A Residence for the Prime Minister of Australia
Patterns of occupation
Australia's earliest settlers encountered a landscape they perceived to be harsh and expansive - 'they did not see the landscape of infinite space as sublime' (Malouf, 2010). Elizabeth Farrelly suggests this has led to a self-perpetuating condition in the national psyche - one where the immediate move towards occupation of this landscape is through an endless proliferation outward, along the ground plane. This notion paradoxically suggests both an adventurous exploration of the frontier, and a conservative lack of willingness to make a place within the landscape – to dig in.
Walter Burley Griffin's 1912 masterplan for Canberra was predicated on the notion that modernist tropes in urban planning could be reconciled with the particularities of topography, suggesting an occupation of the Australian landscape rarely aspired to. This proposal returns to these issues bound up in Australian identity and issues of modernity. The lodge is both a development and a critique of the Australian relationship of landscape and dwelling, through an intersection of public assembly, intimate domesticity, and ground plane.
Built Form and Land Form
Formally, the lodge is anchored by a split courtyard form, the frontal half sunk down into the earth forming a thickened, occupiable plinth on which the private volumes rest, while ancillary programs radiate out across the site. The notion of form augmented as a response to ground rewards a secondary reading; the constantly changing spatial conditions across the site resists the architecture being reduced to an idealised object.
Externally, the building both enfolds the landscape and is subsumed by it. Retaining walls draw visitors into a choreographed entry sequence, pulling them through the earth in a series of intermediary spaces - compressing the archaic nature of the subterranean with shifting weather conditions above.
Environmentally, the intersection of fluid topography and linear definition is equally considered; water collection aligns with human circulation patterns. These culminate in a series of carefully placed water detention areas, dedicated to purifying water, irrigation, and the prevention of flooding and erosion, depending on their location across the site.
Materially, the building suggests an acceptance of the Australian landscape's inherent hostility, utilising a palette of concrete, local timber and recycled metal sheeting that will endure and record the cyclical patterns of sun, rain, and fire. This attempted reclamation by nature is welcomed, only serving to consolidate its place within the landscape.
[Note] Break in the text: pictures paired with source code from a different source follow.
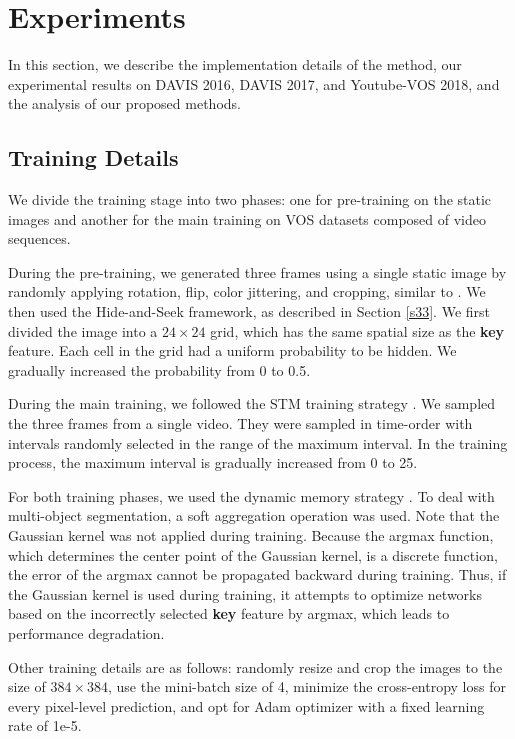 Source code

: \documentclass[runningheads]{llncs}
\begin{document}
\section{Experiments}
\label{s4}
In this section, we describe the implementation details of the method, our experimental results on DAVIS 2016, DAVIS 2017, and Youtube-VOS 2018, and the analysis of our proposed methods.

\subsection{Training Details}
\label{s41}
We divide the training stage into two phases: one for pre-training on the static images and another for the main training on VOS datasets composed of video sequences.

During the pre-training, we generated three frames using a single static image by randomly applying rotation, flip, color jittering, and cropping, similar to \cite{wug2018fast,Oh_2019_ICCV}. We then used the Hide-and-Seek framework, as described in Section \ref{s33}. We first divided the image into a $24 \times 24$ grid, which has the same spatial size as the \textbf{key} feature. Each cell in the grid had a uniform probability to be hidden. We gradually increased the probability from 0 to 0.5.

During the main training, we followed the STM training strategy \cite{Oh_2019_ICCV}. We sampled the three frames from a single video. They were sampled in time-order with intervals randomly selected in the range of the maximum interval. In the training process, the maximum interval is gradually increased from 0 to 25.

For both training phases, we used the dynamic memory strategy \cite{Oh_2019_ICCV}. To deal with multi-object segmentation, a soft aggregation operation \cite{Oh_2019_ICCV} was used. Note that the Gaussian kernel was not applied during training. Because the argmax function, which determines the center point of the Gaussian kernel, is a discrete function, the error of the argmax cannot be propagated backward during training. Thus, if the Gaussian kernel is used during training, it attempts to optimize networks based on the incorrectly selected \textbf{key} feature by argmax, which leads to performance degradation.

Other training details are as follows: randomly resize and crop the images to the size of $384 \times 384$, use the mini-batch size of 4, minimize the cross-entropy loss for every pixel-level prediction, and opt for Adam optimizer \cite{KingmaB14} with a fixed learning rate of 1e-5.
\end{document}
Internally, manipulation of the courtyard form allows a programmatic organisation attuned to both intimate spaces of repose and a monumental depth suitable for public assembly. Coupled with an awareness of the topography outside, these ever-changing patterns occurring internally, encourage inhabitants to find their way through the site – a gesture toward the nomadic Aboriginal mode of dwelling where built-form is occupied like land-form.
From the composed house atop a plinth, to the slippages and interpolations that unravel down toward the lake, the lodge on the lake is a democratic marriage of terroir and architectural typology, introspective private dwelling, and public assembly.
REFERENCES
Malouf, D, and Farrelly, E. Landscape and Dwelling, broadcast for Radio National, 7 November 2010.
The competition was endorsed by the Australian Institute of Architects and the Australian Institute of Landscape Architects, however there are currently no intentions by the Australian Government to actually build a new Lodge for the Prime Minister.